VAT Registration under UAE VAT Decree-Law and Executive Regulations
Businesses are mandated to register for VAT if their taxable supplies and imports exceed AED 375, 000 per annum (mandatory registration threshold). In contrast, VAT registration stays optional for businesses whose supplies do not exceed AED 187,500 per annum (voluntary registration threshold). The rights and obligations of VAT-registered persons include i) the charging of VAT on the taxable supply of goods and services, ii) the claiming of the input tax credit on VAT paid on their purchases, iii) the payment of VAT to the government, iv) the periodic filing of VAT returns, v) the maintenance of proper books of account & records, and vi) general compliance with the VAT Law and rules & regulations.
At the end of each tax period, tax-registered businesses, i.e. the "taxable persons" are required to submit their tax returns to the UAE Federal Tax Authority.
What the VAT return represents is a valuation of the supplies and purchases in the taxable person's name during the tax period; it reflects their VAT liability.
The liability of the VAT is the exact difference between the output tax payable (the VAT charged on supplies of goods and services) and the input tax (purchase-incurred VAT) for a given tax period, recoverable for that exact period. It should be noted that, where the output tax outstrips the input tax amount, the difference is to be paid to the FTA. Conversely, where the input tax exceeds the output tax, the taxable person would be able to recover the excess input tax; this could be set off against subsequent payment due to the Federal Tax Authority.

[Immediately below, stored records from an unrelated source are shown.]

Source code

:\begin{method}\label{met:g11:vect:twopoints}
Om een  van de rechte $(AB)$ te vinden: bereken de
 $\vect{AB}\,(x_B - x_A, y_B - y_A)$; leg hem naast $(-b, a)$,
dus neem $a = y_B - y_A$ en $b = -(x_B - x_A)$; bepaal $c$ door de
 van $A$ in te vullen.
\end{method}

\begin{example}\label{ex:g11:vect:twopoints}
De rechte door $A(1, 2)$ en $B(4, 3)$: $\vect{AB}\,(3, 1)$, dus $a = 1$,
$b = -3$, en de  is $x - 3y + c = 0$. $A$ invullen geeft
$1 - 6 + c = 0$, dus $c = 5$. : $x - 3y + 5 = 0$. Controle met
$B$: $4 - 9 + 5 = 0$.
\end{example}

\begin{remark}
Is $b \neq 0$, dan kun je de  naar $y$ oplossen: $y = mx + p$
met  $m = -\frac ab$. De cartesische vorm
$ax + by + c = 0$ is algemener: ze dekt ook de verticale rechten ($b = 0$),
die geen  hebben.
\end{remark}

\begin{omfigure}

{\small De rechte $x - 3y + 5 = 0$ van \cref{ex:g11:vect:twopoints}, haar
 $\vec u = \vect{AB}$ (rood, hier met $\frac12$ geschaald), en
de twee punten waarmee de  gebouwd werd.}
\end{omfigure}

VAT De-registration under UAE VAT Decree-Law and Executive Regulations
A VAT registered entity is entitled to apply for VAT De-registration to the Federal Tax Authority, in case he can show for any of the following scenarios; i) the cessation of his production of taxable supplies, or ii) the dive in the value of taxable supplies made over the period of twelve (12) consecutive months such that it is less than the voluntary registration threshold, as per Clause 2 of Article 17 of the UAE VAT Law.
Input Tax Recovery under UAE VAT Decree-Law
The recoverable input tax for any tax period is the total input tax for goods and services which are intended to be used to make (i) taxable supplies, (ii) supplies which made out of state, but which would have been taxable supplies had they been made in the state, or (iii) supplies, made out of the state, which would have been treated as exempt had they been produced in the state.
As per Article 54 of the UAE VAT Law, the taxable individual shall be entitled to treat the tax paid with respect to the import of goods as recoverable tax, if the goods were imported by him through another implementing state, and the intended final destination of those goods was the state at the time of import.
The Claim of Input Tax Paid prior to Tax Registration
A registrant is entitled to recoverable tax, incurred before the effective date of tax registration, on the tax return submitted for the first tax period, only if the taxed goods and services were used to produce supplies that authorize input tax recovery before registration. Therefore, the tax is coverable in the cases of i) the supply of goods and services being made to the registrant prior to the effective date of tax registration, and ii) his import of the goods prior to the effective date of tax registration.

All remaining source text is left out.